▸ **Data supplied**:
----
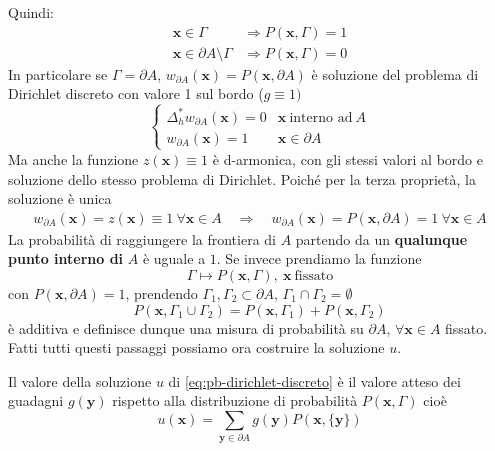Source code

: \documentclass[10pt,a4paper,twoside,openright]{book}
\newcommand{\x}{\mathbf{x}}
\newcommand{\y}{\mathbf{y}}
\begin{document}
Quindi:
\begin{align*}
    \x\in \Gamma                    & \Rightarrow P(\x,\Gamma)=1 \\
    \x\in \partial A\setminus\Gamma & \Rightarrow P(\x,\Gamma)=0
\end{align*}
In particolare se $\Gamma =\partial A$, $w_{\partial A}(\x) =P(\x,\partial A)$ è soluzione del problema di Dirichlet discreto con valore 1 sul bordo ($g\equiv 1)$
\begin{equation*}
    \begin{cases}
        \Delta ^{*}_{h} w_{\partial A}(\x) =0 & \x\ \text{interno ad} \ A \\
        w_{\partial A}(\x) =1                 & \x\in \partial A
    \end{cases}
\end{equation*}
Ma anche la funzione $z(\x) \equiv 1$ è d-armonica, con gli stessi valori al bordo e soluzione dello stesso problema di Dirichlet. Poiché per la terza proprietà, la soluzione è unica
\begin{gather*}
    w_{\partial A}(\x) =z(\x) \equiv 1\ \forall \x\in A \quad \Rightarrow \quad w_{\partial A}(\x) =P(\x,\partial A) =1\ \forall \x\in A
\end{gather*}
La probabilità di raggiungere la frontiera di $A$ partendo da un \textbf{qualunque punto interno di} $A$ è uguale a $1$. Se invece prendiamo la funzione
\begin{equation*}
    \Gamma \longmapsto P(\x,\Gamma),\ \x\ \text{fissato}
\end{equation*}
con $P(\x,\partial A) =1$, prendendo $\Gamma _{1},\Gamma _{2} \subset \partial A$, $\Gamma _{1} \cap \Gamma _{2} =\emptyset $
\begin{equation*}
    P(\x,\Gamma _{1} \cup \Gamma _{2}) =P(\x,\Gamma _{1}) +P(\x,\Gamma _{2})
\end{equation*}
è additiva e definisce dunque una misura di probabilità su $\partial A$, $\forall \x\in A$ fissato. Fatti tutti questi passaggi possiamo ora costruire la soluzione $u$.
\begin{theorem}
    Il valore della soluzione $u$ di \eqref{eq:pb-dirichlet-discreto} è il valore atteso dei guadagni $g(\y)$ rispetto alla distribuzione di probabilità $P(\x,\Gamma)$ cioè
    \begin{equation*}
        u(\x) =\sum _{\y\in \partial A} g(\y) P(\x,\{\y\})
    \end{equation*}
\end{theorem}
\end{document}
----
▸ **Exercise requirements**:
Your answer must be a verbatim copy of the entries above, with no images included.

▸ **Response to this task**:
Source code

: \documentclass[10pt,a4paper,twoside,openright]{book}
\newcommand{\x}{\mathbf{x}}
\newcommand{\y}{\mathbf{y}}
\begin{document}
Quindi:
\begin{align*}
    \x\in \Gamma                    & \Rightarrow P(\x,\Gamma)=1 \\
    \x\in \partial A\setminus\Gamma & \Rightarrow P(\x,\Gamma)=0
\end{align*}
In particolare se $\Gamma =\partial A$, $w_{\partial A}(\x) =P(\x,\partial A)$ è soluzione del problema di Dirichlet discreto con valore 1 sul bordo ($g\equiv 1)$
\begin{equation*}
    \begin{cases}
        \Delta ^{*}_{h} w_{\partial A}(\x) =0 & \x\ \text{interno ad} \ A \\
        w_{\partial A}(\x) =1                 & \x\in \partial A
    \end{cases}
\end{equation*}
Ma anche la funzione $z(\x) \equiv 1$ è d-armonica, con gli stessi valori al bordo e soluzione dello stesso problema di Dirichlet. Poiché per la terza proprietà, la soluzione è unica
\begin{gather*}
    w_{\partial A}(\x) =z(\x) \equiv 1\ \forall \x\in A \quad \Rightarrow \quad w_{\partial A}(\x) =P(\x,\partial A) =1\ \forall \x\in A
\end{gather*}
La probabilità di raggiungere la frontiera di $A$ partendo da un \textbf{qualunque punto interno di} $A$ è uguale a $1$. Se invece prendiamo la funzione
\begin{equation*}
    \Gamma \longmapsto P(\x,\Gamma),\ \x\ \text{fissato}
\end{equation*}
con $P(\x,\partial A) =1$, prendendo $\Gamma _{1},\Gamma _{2} \subset \partial A$, $\Gamma _{1} \cap \Gamma _{2} =\emptyset $
\begin{equation*}
    P(\x,\Gamma _{1} \cup \Gamma _{2}) =P(\x,\Gamma _{1}) +P(\x,\Gamma _{2})
\end{equation*}
è additiva e definisce dunque una misura di probabilità su $\partial A$, $\forall \x\in A$ fissato. Fatti tutti questi passaggi possiamo ora costruire la soluzione $u$.
\begin{theorem}
    Il valore della soluzione $u$ di \eqref{eq:pb-dirichlet-discreto} è il valore atteso dei guadagni $g(\y)$ rispetto alla distribuzione di probabilità $P(\x,\Gamma)$ cioè
    \begin{equation*}
        u(\x) =\sum _{\y\in \partial A} g(\y) P(\x,\{\y\})
    \end{equation*}
\end{theorem}
\end{document}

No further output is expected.